For the entries below, repeat exactly each line starting with the one that contains "One current problem" and going on through the one that contains "A friendly install", and no others.

*STORED DATA*.
-- Opening Marker --

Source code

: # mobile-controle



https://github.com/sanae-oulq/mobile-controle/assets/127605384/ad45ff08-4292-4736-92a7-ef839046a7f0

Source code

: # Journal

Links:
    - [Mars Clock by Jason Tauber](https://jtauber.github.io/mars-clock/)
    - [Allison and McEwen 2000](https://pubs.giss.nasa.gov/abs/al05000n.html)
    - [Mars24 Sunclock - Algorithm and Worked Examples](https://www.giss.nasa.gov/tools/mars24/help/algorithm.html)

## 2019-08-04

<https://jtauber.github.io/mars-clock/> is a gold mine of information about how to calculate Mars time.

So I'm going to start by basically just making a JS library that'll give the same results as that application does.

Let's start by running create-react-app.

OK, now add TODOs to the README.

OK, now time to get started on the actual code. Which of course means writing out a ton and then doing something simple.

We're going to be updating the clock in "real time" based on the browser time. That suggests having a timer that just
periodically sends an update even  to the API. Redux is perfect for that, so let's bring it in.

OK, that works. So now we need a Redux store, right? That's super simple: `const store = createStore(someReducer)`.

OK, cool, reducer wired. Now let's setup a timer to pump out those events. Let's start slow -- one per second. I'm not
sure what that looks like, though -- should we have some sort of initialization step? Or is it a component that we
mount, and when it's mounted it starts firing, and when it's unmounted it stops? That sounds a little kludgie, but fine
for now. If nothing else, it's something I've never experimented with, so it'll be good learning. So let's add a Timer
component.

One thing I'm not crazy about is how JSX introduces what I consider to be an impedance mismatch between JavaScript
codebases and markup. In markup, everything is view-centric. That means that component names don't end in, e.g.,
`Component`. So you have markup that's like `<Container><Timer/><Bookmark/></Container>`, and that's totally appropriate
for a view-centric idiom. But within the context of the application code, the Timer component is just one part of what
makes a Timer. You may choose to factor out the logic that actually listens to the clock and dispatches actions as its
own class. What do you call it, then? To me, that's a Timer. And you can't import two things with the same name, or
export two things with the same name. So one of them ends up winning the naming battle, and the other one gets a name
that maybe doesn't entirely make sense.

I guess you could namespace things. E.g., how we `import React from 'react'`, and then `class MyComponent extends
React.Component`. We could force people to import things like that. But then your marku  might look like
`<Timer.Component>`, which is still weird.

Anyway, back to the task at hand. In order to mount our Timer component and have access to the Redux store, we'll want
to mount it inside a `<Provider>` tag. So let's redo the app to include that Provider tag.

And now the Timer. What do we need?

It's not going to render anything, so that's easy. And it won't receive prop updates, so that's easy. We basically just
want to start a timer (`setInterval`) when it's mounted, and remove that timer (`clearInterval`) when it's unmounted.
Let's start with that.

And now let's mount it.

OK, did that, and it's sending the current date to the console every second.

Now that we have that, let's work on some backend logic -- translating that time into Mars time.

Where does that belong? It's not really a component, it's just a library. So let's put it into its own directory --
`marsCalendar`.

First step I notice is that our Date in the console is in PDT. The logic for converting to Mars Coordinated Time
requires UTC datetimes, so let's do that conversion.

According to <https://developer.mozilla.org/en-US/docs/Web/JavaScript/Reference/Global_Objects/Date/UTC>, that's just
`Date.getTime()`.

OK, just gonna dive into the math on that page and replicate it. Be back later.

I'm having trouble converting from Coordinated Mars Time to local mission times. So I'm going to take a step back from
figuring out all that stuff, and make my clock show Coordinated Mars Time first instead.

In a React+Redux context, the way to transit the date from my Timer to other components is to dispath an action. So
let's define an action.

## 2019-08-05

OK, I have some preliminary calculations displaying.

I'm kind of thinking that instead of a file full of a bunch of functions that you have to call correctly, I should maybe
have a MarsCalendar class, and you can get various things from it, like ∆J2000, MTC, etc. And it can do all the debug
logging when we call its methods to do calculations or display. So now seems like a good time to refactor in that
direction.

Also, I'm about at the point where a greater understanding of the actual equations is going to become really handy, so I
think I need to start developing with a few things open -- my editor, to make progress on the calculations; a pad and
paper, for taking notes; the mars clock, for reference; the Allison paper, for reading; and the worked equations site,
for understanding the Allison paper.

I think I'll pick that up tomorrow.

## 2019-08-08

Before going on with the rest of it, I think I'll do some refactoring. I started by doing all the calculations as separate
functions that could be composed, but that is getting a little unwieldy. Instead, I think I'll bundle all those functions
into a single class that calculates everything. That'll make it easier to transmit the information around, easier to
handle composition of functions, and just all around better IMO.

-- Closing Marker --
-- Opening Marker --

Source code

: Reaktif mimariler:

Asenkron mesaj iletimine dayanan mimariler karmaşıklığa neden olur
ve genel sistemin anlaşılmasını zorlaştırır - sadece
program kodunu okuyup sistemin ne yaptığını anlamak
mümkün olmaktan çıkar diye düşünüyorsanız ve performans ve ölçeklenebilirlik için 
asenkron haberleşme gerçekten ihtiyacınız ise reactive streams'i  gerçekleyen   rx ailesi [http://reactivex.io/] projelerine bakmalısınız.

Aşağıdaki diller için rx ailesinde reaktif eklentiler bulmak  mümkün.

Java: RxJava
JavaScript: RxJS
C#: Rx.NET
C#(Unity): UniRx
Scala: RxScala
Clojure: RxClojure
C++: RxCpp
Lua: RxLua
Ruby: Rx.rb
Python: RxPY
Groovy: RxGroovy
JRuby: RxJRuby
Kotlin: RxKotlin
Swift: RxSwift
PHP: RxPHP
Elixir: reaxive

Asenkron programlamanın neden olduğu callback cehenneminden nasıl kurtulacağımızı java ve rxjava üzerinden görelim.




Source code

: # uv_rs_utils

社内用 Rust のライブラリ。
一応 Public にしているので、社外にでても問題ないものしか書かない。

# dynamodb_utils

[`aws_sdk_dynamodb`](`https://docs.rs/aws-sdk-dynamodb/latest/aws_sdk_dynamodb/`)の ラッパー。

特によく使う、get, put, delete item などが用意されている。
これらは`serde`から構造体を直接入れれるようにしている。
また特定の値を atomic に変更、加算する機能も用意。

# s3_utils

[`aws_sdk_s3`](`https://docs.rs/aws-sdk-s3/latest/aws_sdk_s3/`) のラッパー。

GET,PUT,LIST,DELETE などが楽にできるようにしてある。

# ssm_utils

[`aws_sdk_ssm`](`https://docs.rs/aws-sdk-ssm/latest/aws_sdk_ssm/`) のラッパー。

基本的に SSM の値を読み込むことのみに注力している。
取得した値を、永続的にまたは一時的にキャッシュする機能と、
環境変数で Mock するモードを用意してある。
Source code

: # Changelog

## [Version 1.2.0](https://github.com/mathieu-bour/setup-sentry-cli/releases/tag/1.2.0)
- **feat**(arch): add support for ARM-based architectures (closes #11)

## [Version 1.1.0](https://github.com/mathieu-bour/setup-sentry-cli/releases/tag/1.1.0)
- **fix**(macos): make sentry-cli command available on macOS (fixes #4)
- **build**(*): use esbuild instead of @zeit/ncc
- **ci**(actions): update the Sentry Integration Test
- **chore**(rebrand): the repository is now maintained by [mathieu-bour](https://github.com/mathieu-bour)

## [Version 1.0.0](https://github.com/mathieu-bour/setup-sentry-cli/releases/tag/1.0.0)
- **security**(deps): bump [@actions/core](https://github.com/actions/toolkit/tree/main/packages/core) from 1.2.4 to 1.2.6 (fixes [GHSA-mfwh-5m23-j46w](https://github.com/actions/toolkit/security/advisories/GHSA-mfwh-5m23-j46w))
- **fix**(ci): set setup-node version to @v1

-- Closing Marker --
-- Opening Marker --

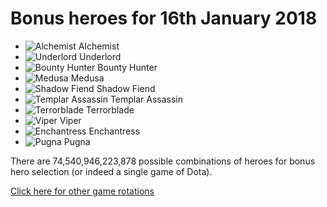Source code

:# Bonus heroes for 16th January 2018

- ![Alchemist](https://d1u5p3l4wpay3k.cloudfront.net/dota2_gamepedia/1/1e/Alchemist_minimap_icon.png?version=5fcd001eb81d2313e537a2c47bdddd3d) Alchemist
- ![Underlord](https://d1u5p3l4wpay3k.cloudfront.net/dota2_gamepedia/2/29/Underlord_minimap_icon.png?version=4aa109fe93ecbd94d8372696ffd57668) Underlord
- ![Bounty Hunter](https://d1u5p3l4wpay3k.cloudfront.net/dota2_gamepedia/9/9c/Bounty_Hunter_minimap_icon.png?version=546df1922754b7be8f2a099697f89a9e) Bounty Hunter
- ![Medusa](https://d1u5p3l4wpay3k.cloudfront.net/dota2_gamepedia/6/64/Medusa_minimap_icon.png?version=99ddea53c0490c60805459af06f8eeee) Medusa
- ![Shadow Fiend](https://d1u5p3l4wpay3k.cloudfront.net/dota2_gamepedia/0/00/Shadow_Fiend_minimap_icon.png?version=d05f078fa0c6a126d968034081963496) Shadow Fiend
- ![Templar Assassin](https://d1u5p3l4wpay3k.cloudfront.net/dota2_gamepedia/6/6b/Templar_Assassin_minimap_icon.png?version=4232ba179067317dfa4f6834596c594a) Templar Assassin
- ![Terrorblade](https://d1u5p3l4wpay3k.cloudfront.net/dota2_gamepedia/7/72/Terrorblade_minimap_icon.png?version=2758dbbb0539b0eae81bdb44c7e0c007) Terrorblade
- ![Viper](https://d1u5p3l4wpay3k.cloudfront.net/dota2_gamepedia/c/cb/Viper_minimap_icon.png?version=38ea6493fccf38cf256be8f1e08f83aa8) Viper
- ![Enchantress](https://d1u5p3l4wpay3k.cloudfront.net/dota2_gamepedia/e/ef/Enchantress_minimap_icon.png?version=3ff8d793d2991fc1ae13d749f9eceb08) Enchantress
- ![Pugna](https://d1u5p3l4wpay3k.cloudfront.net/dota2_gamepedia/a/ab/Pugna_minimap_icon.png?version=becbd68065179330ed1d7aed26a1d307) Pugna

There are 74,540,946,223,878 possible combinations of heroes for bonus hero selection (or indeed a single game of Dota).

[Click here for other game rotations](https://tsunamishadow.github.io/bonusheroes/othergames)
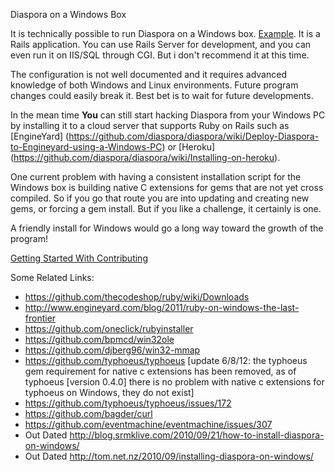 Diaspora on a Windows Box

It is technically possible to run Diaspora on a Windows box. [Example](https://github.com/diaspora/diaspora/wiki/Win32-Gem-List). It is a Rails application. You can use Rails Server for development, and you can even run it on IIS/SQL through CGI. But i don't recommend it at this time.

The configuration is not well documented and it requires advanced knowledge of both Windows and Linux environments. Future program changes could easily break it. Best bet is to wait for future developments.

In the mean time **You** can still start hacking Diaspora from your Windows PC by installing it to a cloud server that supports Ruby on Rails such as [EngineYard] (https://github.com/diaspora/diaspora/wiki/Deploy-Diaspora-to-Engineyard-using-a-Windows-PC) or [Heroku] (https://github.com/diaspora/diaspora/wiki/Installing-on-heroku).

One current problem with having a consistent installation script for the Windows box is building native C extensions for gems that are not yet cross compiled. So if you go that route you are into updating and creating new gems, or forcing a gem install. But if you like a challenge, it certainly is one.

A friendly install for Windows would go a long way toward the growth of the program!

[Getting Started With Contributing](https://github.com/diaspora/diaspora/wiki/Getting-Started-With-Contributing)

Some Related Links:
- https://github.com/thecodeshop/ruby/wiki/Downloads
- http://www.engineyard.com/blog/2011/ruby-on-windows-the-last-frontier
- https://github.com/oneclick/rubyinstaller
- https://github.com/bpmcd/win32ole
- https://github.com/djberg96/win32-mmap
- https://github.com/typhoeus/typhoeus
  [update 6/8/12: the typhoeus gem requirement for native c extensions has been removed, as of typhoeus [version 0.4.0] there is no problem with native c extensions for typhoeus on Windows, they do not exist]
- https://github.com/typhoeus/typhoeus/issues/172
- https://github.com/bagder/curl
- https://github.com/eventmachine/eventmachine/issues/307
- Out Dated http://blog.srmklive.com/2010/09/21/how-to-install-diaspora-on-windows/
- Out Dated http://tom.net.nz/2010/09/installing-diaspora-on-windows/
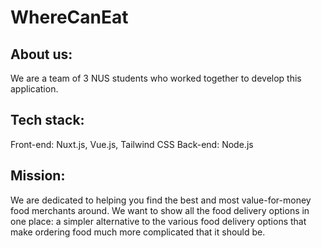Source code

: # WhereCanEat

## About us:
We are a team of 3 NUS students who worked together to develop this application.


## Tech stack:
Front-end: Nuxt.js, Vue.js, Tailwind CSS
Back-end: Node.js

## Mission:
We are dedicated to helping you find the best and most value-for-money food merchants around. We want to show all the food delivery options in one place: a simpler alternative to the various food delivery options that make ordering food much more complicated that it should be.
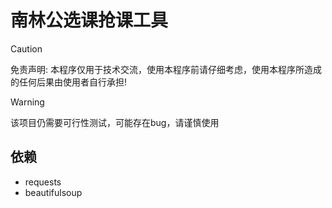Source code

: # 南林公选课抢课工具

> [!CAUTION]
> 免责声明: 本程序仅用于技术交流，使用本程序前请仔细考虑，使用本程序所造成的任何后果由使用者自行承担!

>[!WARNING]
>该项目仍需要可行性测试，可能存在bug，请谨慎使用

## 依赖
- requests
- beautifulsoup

-- Closing Marker --

*COMPLETED TASK*.
One current problem with having a consistent installation script for the Windows box is building native C extensions for gems that are not yet cross compiled. So if you go that route you are into updating and creating new gems, or forcing a gem install. But if you like a challenge, it certainly is one.

A friendly install for Windows would go a long way toward the growth of the program!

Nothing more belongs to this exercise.